*** DATASET EXTRACT ***

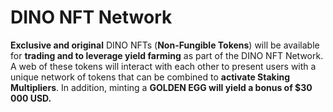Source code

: # DINO NFT Network

**Exclusive and original** DINO NFTs (**Non-Fungible Tokens**) will be available for **trading and to leverage yield farming** as part of the DINO NFT Network. A web of these tokens will interact with each other to present users with a unique network of tokens that can be combined to **activate Staking Multipliers**. In addition, minting a **GOLDEN EGG will yield a bonus of $30 000 USD.**&#x20;
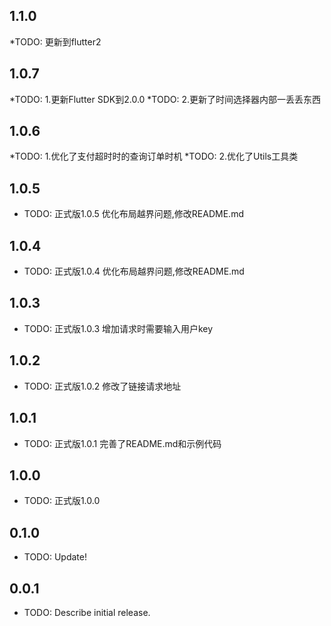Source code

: ## 1.1.0

*TODO: 更新到flutter2

## 1.0.7

*TODO: 1.更新Flutter SDK到2.0.0
*TODO: 2.更新了时间选择器内部一丢丢东西

## 1.0.6

*TODO: 1.优化了支付超时时的查询订单时机
*TODO: 2.优化了Utils工具类

## 1.0.5

* TODO: 正式版1.0.5 优化布局越界问题,修改README.md

## 1.0.4

* TODO: 正式版1.0.4 优化布局越界问题,修改README.md

## 1.0.3

* TODO: 正式版1.0.3 增加请求时需要输入用户key

## 1.0.2

* TODO: 正式版1.0.2 修改了链接请求地址

## 1.0.1

* TODO: 正式版1.0.1 完善了README.md和示例代码

## 1.0.0

* TODO: 正式版1.0.0

## 0.1.0

* TODO: Update!

## 0.0.1

* TODO: Describe initial release.
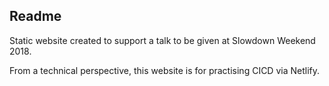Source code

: ## Readme

Static website created to support a talk to be given at Slowdown Weekend 2018.

From a technical perspective, this website is for practising CICD via Netlify.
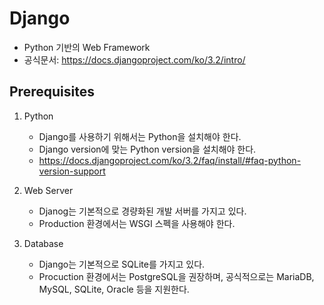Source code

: # Django
* Python 기반의 Web Framework
* 공식문서: https://docs.djangoproject.com/ko/3.2/intro/

## Prerequisites
1. Python
    * Django를 사용하기 위해서는 Python을 설치해야 한다.
    * Django version에 맞는 Python version을 설치해야 한다.
    * https://docs.djangoproject.com/ko/3.2/faq/install/#faq-python-version-support

2. Web Server
   * Djanog는 기본적으로 경량화된 개발 서버를 가지고 있다.
   * Production 환경에서는 WSGI 스펙을 사용해야 한다.

3. Database
    * Django는 기본적으로 SQLite를 가지고 있다.
    * Procuction 환경에서는 PostgreSQL을 권장하며, 공식적으로는 MariaDB, MySQL, SQLite, Oracle 등을 지원한다.
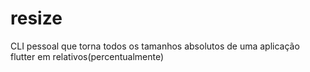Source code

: # resize
CLI pessoal que torna todos os tamanhos absolutos de uma aplicação flutter em relativos(percentualmente)
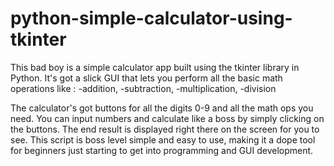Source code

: # python-simple-calculator-using-tkinter
This bad boy is a simple calculator app built using the tkinter library in Python.
It's got a slick GUI that lets you perform all the basic math operations like :
-addition, 
-subtraction, 
-multiplication, 
-division 

The calculator's got buttons for all the digits 0-9 and all the math ops you need. 
You can input numbers and calculate like a boss by simply clicking on the buttons. 
The end result is displayed right there on the screen for you to see. 
This script is boss level simple and easy to use, making it a dope tool for beginners just starting to get into programming and GUI development.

*** End of DATASET EXTRACT ***

- INSTRUCTIONS FOR THE TASK
Looking at the entries above, how many lines contain the word "修改README"? Answer with the number alone.

- ANSWER SPACE
2